According to “Unequal Portions”, by Save the Children, Nepal will not be able to eliminate malnutrition until 2112. The report also reveals that malnutrition in Nepal is closely related to poverty and more within socially excluded castes, ethnic, or religious groups. “Our children face grave issues of losing out on a physically and mentally healthy future due to the lack of sufficient and balanced nutrition,” said Delailah Borja, country director of Save the Children.
In Nepal, stunting is highest for the ethnic group ‘others’ at 62%, and second highest for Hill Dalits at 51%, while stunting is the lowest for Tarai Brahmins and Chhetris at 13%.

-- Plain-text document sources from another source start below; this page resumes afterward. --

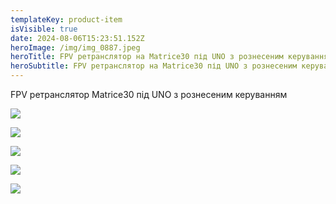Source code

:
 ```yaml
---
templateKey: product-item
isVisible: true
date: 2024-08-06T15:23:51.152Z
heroImage: /img/img_0887.jpeg
heroTitle: FPV ретранслятор на Matrice30 під UNO з рознесеним керуванням
heroSubtitle: FPV ретранслятор на Matrice30 під UNO з рознесеним керуванням
---
```

FPV ретранслятор Matrice30 під UNO з рознесеним керуванням

![](/img/img_0887.jpeg)

![](/img/img_0869.jpeg)

![](/img/img_0872.jpeg)

![](/img/img_0876.jpeg)


![](/img/img_0884.jpeg)

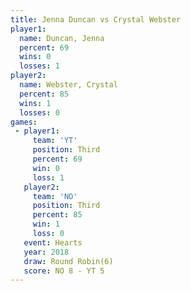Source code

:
 ```yaml
---
title: Jenna Duncan vs Crystal Webster
player1:                
  name: Duncan, Jenna   
  percent: 69           
  wins: 0               
  losses: 1             
player2:                
  name: Webster, Crystal
  percent: 85           
  wins: 1               
  losses: 0             
games:
 - player1:         
     team: 'YT'     
     position: Third
     percent: 69    
     win: 0         
     loss: 1        
   player2:         
     team: 'NO'     
     position: Third
     percent: 85    
     win: 1         
     loss: 0        
   event: Hearts       
   year: 2018          
   draw: Round Robin(6)
   score: NO 8 - YT 5  
---
```

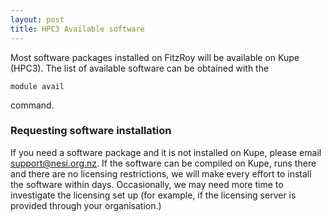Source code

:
 ```yaml
---
layout: post
title: HPC3 Available software
---
```


Most software packages installed on FitzRoy will be available on Kupe (HPC3).
The list of available software can be obtained with the 
```
module avail 
```
command. 

### Requesting software installation
If you need a software package and it is not installed on Kupe, please email support@nesi.org.nz. If the software can be compiled on Kupe, runs there and there are no licensing restrictions, we will make every effort to install the software within days. Occasionally, we may need more time to investigate the licensing set up (for example, if the licensing server is provided through your organisation.)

In Bangladesh, poor people from far-flung areas like Panchagarh and Kurigram are making a bee-line to reach Dhaka, the capital and other cities in search of fortunes. And most of them land in slums for shelter. Dhaka city was first designed to accommodate one million people at best in the '60s but now it is teeming with over 120 million people -- with a population density of 15,000 persons per sq km, according to a survey. Over half a million mechanised vehicles ply on the capital's roads and streets, belching out black noxious fumes that are highly hazardous to health. The capital has only 220 km primary roads, but automobiles in the capital lined up bumper to bumper in single file would stretch longer than this. There is hardly any decent sidewalk or pavement for people to walk on. The new arrivals of people in cities and towns have been estimated at 500,000 a year. According to the Bangladesh Sample Vital Statistics (BSVS) 2015, published by the Bangladesh Bureau of Statistics (BBS), some 90 out of every 1,000 persons moved to urban areas in 2015, up 17 per cent year-on-year. AKM Ashraful Haque of the BBS said, "It appears that increased number of people have moved from small towns to big towns or cities, particularly for economic factors, education and healthcare".
A research study said, "The internal migration has been spurred not so much by rural restlessness as by catastrophes like droughts, untimely floods, cyclones and loss of farm land and houses by river erosion and, last of all, scarcity conditions in rural areas because of absence of a jobs in those areas. With a quarter of a million pavement dwellers and the quota of the poor, Dhaka city today epitomises the country's urban nightmare and bitter poverty. Tourists may marvel at the city's gleaming glass skyscrapers or admire the modern high-rise apartments in certain locations of the city, but the horrific traffic jams belie the glare of prosperity."
The Earth Policy Institute predicted that 1.0 m rise in sea level will lead to landlessness of 14.8 million people, 29,846 sq. km. area of land will be lost and 40 million people will be displaced. Inundation of low land and delta will reduce agricultural production of the country severely. Along with loss of livelihood opportunities thousands of educational and health infrastructure will be lost.